@...joodles: Oh. God. I can see it. On the other hand, Spongebob & co are kinda hardcore anyway. I’m pretty sure I have seen Bob in a French maid’s costume. Finding out that he has a pussy and doesn’t shave shouldn’t be that much of a shock.
And you’d have to be blind to not see Patrick’s camel toe.
In Rockabye Bivalve, Spongebob dresses up as a woman to be the scallop’s mother, cause Patrick doesn’t wear a shirt, and there’s a close-up of Patrick and he’s really really hairy. It’s a little disturbing.
Also, Spongebob watches porn on tv in one episode. “Gary! I was just looking for the… sports channel..”
I know this post could be borderline for some people’s workplaces. But, sadly, if this is considered postable, www.myconfinedspace.com is no longer a site I can enjoy in my spare time at work. Thanks AT.
@...Zane:
Shame. I shall miss you… well, actually no I won’t.
Consider this, if a cartoon receding-hairline vagina cartoon has you worried about being fired… maybe you should stick to fucking work during working hours you slack fuck.
The global economy is going to shit and your worried about surfing MCS at work???
I think that’s Monkey’s subtle way of hinting on me being you, Sticky.
Hey Monkey, it’s not my fault that you say things on here and then you forget all about it.
I can’t remember word for word, but you said something like, “The Internet doesn’t deserve anything but my shitty grammar.”
Or should I call you Immanuel. Or how about HitmanMonkey.
I’m not the one with sock puppet accounts, you are. So stop spreading lies just because you can’t handle the truth.
@...Sticky: yea I know man, I learned that the more you talk the more
it want’s to talk back to you, They look for every possible low grade comeback it can think off.
Since they have nothing relevant to say lol. watch what happens mmkay?
~~
hey maya you are the one who started a shitstorm about 1 comment I made that’s obviously worth a fly in your room that progressed to something you cannot handle anymore. You are the one who started saying im full of shit and i should shut the fuck up. You are the one who couldn’t tell a difference between a serious comment and sparking a bigger flamewar between both of them but noooo you just had to go and judge me before asking. You are the one who’s scraping the wall for low grade disses and throwing them at me, You’re the one who makes a decision about me before becoming aware of the relevant facts of a case or event, thats called prejustice something you mentioned and you know something else you mentioned that fits also into place? Hypocrisy, say one thing and do something else. You actually have the balls to tell me what I really meant…wow not everyone have had that royalty.
It’s sad to know that I thought you knew better, that you were actually above regular people, that you understood the basic fundamentals of understand and coping with people. That you actually a person who ask questions first before acting but after this, pretty much allot of things you said seemed to be lies. I wished they were not. i really wish they are not for the sake of your well being cause later in life the shit is going to hit the fan and life is gonna hit you hard in the face before you even know it.

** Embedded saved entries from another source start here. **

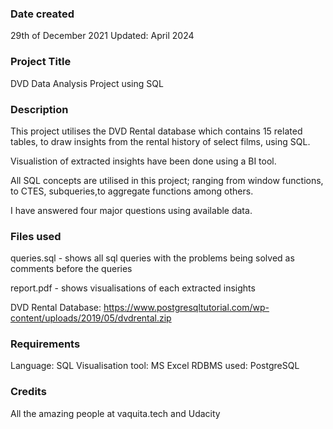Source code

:### Date created
29th of December 2021
Updated: April 2024

### Project Title
DVD Data Analysis Project using SQL

### Description
This project utilises the DVD Rental database which contains 15 related tables, to draw insights from the rental history of select films, using SQL.

Visualistion of extracted insights have been done using a BI tool.

All SQL concepts are utilised in this project; ranging from window functions, to CTES, subqueries,to aggregate functions among others.

I have answered four major questions using available data. 

### Files used
queries.sql - shows all sql queries with the problems being solved as comments before the queries


report.pdf - shows visualisations of each extracted insights


DVD Rental Database: https://www.postgresqltutorial.com/wp-content/uploads/2019/05/dvdrental.zip

### Requirements
Language: SQL
Visualisation tool: MS Excel
RDBMS used: PostgreSQL

### Credits
All the amazing people at vaquita.tech and Udacity
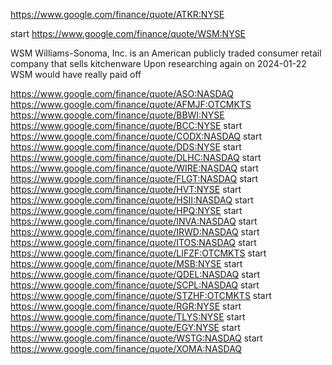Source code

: https://www.google.com/finance/quote/ATKR:NYSE

start https://www.google.com/finance/quote/WSM:NYSE

WSM Williams-Sonoma, Inc. is an American publicly traded consumer retail company that sells kitchenware
Upon researching again on 2024-01-22 WSM would have really paid off

https://www.google.com/finance/quote/ASO:NASDAQ
https://www.google.com/finance/quote/AFMJF:OTCMKTS
https://www.google.com/finance/quote/BBWI:NYSE
https://www.google.com/finance/quote/BCC:NYSE
start https://www.google.com/finance/quote/CODX:NASDAQ
start https://www.google.com/finance/quote/DDS:NYSE
start https://www.google.com/finance/quote/DLHC:NASDAQ
start https://www.google.com/finance/quote/WIRE:NASDAQ
start https://www.google.com/finance/quote/FLGT:NASDAQ
start https://www.google.com/finance/quote/HVT:NYSE
start https://www.google.com/finance/quote/HSII:NASDAQ
start https://www.google.com/finance/quote/HPQ:NYSE
start https://www.google.com/finance/quote/INVA:NASDAQ
start https://www.google.com/finance/quote/IRWD:NASDAQ
start https://www.google.com/finance/quote/ITOS:NASDAQ
start https://www.google.com/finance/quote/LIFZF:OTCMKTS
start https://www.google.com/finance/quote/MSB:NYSE
start https://www.google.com/finance/quote/QDEL:NASDAQ
start https://www.google.com/finance/quote/SCPL:NASDAQ
start https://www.google.com/finance/quote/STZHF:OTCMKTS
start https://www.google.com/finance/quote/RGR:NYSE
start https://www.google.com/finance/quote/TLYS:NYSE
start https://www.google.com/finance/quote/EGY:NYSE
start https://www.google.com/finance/quote/WSTG:NASDAQ
start https://www.google.com/finance/quote/XOMA:NASDAQ

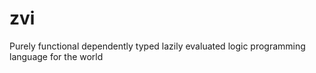 # zvi
Purely functional dependently typed lazily evaluated logic programming language for the world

As a matter of a fact i love my crappy grammar if you don’t like it tough love, you’re the only one suffering from it obviously. Also i like changing name thank you very much. It’s a habit that i change things. Didn’t know it really disturbed you that much that I like to change names. news flash Immanuel is one of my middle names ‘whoop di doo’. since you complain all the time that i hardly have nothing better to say. I had a reason why i kept it short but since you’re so eager to know why i try to refrain the words i speak? because i just don’t want you to embarrass yourself with the things you “automatically assumed” about me. you’re game is busted, it’s gameover so look, I’m going to stop being who I am just for you (there is no pilcrow here) so i can to stop caring. So here maya I wrote a big text just for YOU so you have an nice excuse to say something about me.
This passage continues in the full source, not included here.